Directions >> Set out the records below again exactly; skip the images.

——————————

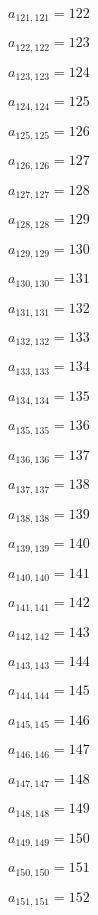 \documentclass[a4paper,12pt]{article}
\begin{document}
$a _{ 121, 121 } = 122$

$a _{ 122, 122 } = 123$

$a _{ 123, 123 } = 124$

$a _{ 124, 124 } = 125$

$a _{ 125, 125 } = 126$

$a _{ 126, 126 } = 127$

$a _{ 127, 127 } = 128$

$a _{ 128, 128 } = 129$

$a _{ 129, 129 } = 130$

$a _{ 130, 130 } = 131$

$a _{ 131, 131 } = 132$

$a _{ 132, 132 } = 133$

$a _{ 133, 133 } = 134$

$a _{ 134, 134 } = 135$

$a _{ 135, 135 } = 136$

$a _{ 136, 136 } = 137$

$a _{ 137, 137 } = 138$

$a _{ 138, 138 } = 139$

$a _{ 139, 139 } = 140$

$a _{ 140, 140 } = 141$

$a _{ 141, 141 } = 142$

$a _{ 142, 142 } = 143$

$a _{ 143, 143 } = 144$

$a _{ 144, 144 } = 145$

$a _{ 145, 145 } = 146$

$a _{ 146, 146 } = 147$

$a _{ 147, 147 } = 148$

$a _{ 148, 148 } = 149$

$a _{ 149, 149 } = 150$

$a _{ 150, 150 } = 151$

$a _{ 151, 151 } = 152$
\end{document}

——————————

Answer below >>
 \documentclass[a4paper,12pt]{article}
\begin{document}
$a _{ 121, 121 } = 122$

$a _{ 122, 122 } = 123$

$a _{ 123, 123 } = 124$

$a _{ 124, 124 } = 125$

$a _{ 125, 125 } = 126$

$a _{ 126, 126 } = 127$

$a _{ 127, 127 } = 128$

$a _{ 128, 128 } = 129$

$a _{ 129, 129 } = 130$

$a _{ 130, 130 } = 131$

$a _{ 131, 131 } = 132$

$a _{ 132, 132 } = 133$

$a _{ 133, 133 } = 134$

$a _{ 134, 134 } = 135$

$a _{ 135, 135 } = 136$

$a _{ 136, 136 } = 137$

$a _{ 137, 137 } = 138$

$a _{ 138, 138 } = 139$

$a _{ 139, 139 } = 140$

$a _{ 140, 140 } = 141$

$a _{ 141, 141 } = 142$

$a _{ 142, 142 } = 143$

$a _{ 143, 143 } = 144$

$a _{ 144, 144 } = 145$

$a _{ 145, 145 } = 146$

$a _{ 146, 146 } = 147$

$a _{ 147, 147 } = 148$

$a _{ 148, 148 } = 149$

$a _{ 149, 149 } = 150$

$a _{ 150, 150 } = 151$

$a _{ 151, 151 } = 152$
\end{document}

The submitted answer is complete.